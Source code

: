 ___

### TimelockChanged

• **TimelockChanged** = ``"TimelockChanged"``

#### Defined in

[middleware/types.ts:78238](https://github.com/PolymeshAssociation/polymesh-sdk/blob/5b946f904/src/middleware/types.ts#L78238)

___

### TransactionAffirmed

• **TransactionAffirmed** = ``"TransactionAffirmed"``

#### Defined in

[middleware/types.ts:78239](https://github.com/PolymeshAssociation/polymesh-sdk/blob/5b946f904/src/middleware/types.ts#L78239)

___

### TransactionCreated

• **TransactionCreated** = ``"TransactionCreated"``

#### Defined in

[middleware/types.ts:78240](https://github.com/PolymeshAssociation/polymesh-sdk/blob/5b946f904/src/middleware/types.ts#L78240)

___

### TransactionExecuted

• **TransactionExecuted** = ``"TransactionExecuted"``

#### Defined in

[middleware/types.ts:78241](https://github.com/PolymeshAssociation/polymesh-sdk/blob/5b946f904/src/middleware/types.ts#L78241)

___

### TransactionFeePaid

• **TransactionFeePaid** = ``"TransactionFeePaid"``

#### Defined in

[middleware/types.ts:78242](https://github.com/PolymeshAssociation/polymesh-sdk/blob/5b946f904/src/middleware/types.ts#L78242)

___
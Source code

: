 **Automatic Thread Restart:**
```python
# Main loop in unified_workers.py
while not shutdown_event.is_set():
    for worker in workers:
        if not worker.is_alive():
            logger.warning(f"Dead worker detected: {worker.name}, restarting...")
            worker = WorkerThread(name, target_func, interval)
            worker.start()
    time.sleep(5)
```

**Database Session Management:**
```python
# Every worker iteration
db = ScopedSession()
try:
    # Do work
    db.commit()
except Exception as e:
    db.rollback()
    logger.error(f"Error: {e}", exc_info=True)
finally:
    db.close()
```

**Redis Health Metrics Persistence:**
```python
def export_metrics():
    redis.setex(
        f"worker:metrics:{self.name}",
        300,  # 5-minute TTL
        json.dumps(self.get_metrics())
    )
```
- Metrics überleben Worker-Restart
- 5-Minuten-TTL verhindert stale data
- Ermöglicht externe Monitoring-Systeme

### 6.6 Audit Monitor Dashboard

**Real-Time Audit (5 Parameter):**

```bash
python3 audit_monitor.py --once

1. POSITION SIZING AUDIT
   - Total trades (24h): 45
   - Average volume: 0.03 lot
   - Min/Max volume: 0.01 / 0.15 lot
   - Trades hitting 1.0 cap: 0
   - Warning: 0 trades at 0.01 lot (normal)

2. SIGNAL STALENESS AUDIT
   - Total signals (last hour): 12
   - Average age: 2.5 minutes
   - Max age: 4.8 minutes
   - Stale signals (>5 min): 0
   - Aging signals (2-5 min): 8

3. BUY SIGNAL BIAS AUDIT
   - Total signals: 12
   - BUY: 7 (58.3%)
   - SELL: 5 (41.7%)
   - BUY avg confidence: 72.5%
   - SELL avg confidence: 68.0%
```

● Directions
Whenever a line holds "volume", it counts; state the total for the records and add nothing.

● Written response
2